Now it is time to put up the light fixtures. It only took two screws to install the MH fixture. Next was the HPS. I installed the fixtures so I just need to remove the bulb when I'm not using the other. A picture from the bottom of the box looking up to the lights Q When should I use a Metal Halide (MH) Plant Grow Light? A Metal Halide (MH) lamps produce a balanced light spectrum closest to natural light. Plants can be grown from start to finish using metal halide plant grow lights. MH is the best type of light to be used as a primary light source if little or no natural sunlight is available. Metal Halide's balanced spectrum contains the common blue and red wavelengths needed for rapid foliage growth. Q When should I use High Pressure (HPS) Plant Grow Lights? A High Pressure Sodium is 10-15% more energy efficient than Metal Halide light but does not have a balanced spectrum. HPS emits an orange/yellow light similar to the sun's spectrum in the mid day. HPS is best used as supplemental light and is particularly good at promoting flower growth. Next up will be the air filter and ventilation for the grow chamber.






















*step 5Air filter and ventilation for the grow chamber*

First I picked up some heavy-duty chicken wire at the Depot. $5 for 2'x5'.

Next I used a little math to figure out how big to cut the chicken wire. I needed a cylinder that measured 2.5" and another one 3.5" to accommodate my setup. The formula is (PIE x diameter)=length of chicken wire.

Then I zip tied

Tested and made sure it fit which it does.

Then I made the outer cylinder and tightened up the zip ties.

Checked them out and it looks good. Useful Tip: use a closet rod or something similar to round out the chicken wire after you zip tie it.

Wrapped them in some panty-hose to hold the activated carbon in place

I am going to use two of these fans. The intake is on the side and the exhaust is the rectangular part. I am going to attach the two opposite ends of the PVC to the intakes of the squirrel fans, sucking the air through the filter and exhausting out the box. Then I am going to use dryer hose and run the two exhausts to the attic via the ceiling. No one will notice due to the drop ceiling in my apartment.
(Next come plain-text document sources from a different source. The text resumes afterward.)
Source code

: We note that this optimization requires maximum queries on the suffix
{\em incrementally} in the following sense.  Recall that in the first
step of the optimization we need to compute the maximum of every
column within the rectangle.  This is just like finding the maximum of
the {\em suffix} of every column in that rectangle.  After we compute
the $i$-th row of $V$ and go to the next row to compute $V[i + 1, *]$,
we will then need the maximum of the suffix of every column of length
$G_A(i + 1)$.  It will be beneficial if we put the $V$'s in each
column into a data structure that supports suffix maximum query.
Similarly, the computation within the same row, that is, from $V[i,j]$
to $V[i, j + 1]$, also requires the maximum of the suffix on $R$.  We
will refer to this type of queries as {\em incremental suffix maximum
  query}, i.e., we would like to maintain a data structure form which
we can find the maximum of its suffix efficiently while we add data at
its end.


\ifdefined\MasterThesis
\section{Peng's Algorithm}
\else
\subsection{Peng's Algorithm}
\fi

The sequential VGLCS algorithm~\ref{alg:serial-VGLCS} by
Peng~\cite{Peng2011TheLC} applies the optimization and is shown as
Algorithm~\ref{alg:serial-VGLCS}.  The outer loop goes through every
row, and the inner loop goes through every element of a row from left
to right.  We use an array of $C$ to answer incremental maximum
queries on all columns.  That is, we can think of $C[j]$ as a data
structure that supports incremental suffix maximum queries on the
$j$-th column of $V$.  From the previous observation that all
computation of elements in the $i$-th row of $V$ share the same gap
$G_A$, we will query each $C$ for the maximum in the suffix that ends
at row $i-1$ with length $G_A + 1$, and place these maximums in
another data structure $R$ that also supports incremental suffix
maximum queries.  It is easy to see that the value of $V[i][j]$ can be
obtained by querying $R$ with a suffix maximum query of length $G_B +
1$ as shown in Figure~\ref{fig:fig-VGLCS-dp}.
I went to home depot and did some more shopping. I picked up some Caulk Saver to use as a spacer for the filter. It was about $5.

I cut off a piece big enough to wrap all the way around the bottom to hold the center screen in place.

It worked perfectly! Nice and snug too!

Then I bought some activated carbon at Petsmart for $20.

I ended up only using a third of the carbon and filled most of the filter up leaving room for more spacers and the PVC joint.

Then I capped it off and almost done. 

All I need now is to duct tape it to seal the ends and force the air through the middle to ensure it passes through the carbon.

Now I have the fans attached and will place them in the grow chamber where it will not disrupt the light from the top. 

I wanted to mount it along the side of the box to keep it low profile and prevent it from blocking the lights in any way

To install the air ventilation, first I cut the holes for the squirrel exhausts to fit into snuggly. The first hole is cut, and this one will be used as a reference for the next.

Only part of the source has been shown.